START Material supplied

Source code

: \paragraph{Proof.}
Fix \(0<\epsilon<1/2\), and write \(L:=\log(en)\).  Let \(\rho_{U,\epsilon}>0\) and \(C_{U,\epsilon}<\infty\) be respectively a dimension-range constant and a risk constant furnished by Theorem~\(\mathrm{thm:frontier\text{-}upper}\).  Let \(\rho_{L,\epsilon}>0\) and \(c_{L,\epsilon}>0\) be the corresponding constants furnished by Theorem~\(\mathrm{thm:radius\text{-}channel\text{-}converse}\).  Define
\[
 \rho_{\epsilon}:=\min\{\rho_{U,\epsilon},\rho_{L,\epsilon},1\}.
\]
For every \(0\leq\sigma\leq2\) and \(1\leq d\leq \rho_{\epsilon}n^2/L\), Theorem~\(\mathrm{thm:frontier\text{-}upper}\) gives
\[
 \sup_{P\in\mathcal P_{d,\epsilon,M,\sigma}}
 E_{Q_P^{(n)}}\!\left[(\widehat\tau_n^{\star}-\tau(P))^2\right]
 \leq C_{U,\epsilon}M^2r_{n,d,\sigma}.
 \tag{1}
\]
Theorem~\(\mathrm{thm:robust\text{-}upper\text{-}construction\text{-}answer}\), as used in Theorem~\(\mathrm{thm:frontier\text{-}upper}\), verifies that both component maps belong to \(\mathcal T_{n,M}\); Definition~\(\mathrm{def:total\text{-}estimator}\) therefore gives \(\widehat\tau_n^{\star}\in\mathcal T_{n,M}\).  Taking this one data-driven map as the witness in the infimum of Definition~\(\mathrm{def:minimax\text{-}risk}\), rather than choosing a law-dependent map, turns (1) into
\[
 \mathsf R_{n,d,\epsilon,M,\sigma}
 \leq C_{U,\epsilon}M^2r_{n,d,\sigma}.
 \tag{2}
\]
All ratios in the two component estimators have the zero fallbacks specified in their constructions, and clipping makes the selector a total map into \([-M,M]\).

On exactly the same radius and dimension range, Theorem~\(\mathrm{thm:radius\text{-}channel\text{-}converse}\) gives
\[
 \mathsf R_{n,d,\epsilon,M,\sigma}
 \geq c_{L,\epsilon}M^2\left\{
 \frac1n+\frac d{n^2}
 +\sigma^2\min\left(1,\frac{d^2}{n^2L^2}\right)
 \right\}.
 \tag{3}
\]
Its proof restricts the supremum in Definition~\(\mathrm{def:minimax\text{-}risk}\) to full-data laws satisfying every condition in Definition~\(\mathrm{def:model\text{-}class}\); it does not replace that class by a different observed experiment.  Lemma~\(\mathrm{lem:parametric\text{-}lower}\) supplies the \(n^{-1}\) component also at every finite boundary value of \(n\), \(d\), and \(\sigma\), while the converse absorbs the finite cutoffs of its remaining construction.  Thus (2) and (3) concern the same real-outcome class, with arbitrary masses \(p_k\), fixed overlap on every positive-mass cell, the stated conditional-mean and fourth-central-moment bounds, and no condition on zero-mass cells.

END Material supplied

Copy each line containing the word "dimension" from the data.

Fix \(0<\epsilon<1/2\), and write \(L:=\log(en)\).  Let \(\rho_{U,\epsilon}>0\) and \(C_{U,\epsilon}<\infty\) be respectively a dimension-range constant and a risk constant furnished by Theorem~\(\mathrm{thm:frontier\text{-}upper}\).  Let \(\rho_{L,\epsilon}>0\) and \(c_{L,\epsilon}>0\) be the corresponding constants furnished by Theorem~\(\mathrm{thm:radius\text{-}channel\text{-}converse}\).  Define
On exactly the same radius and dimension range, Theorem~\(\mathrm{thm:radius\text{-}channel\text{-}converse}\) gives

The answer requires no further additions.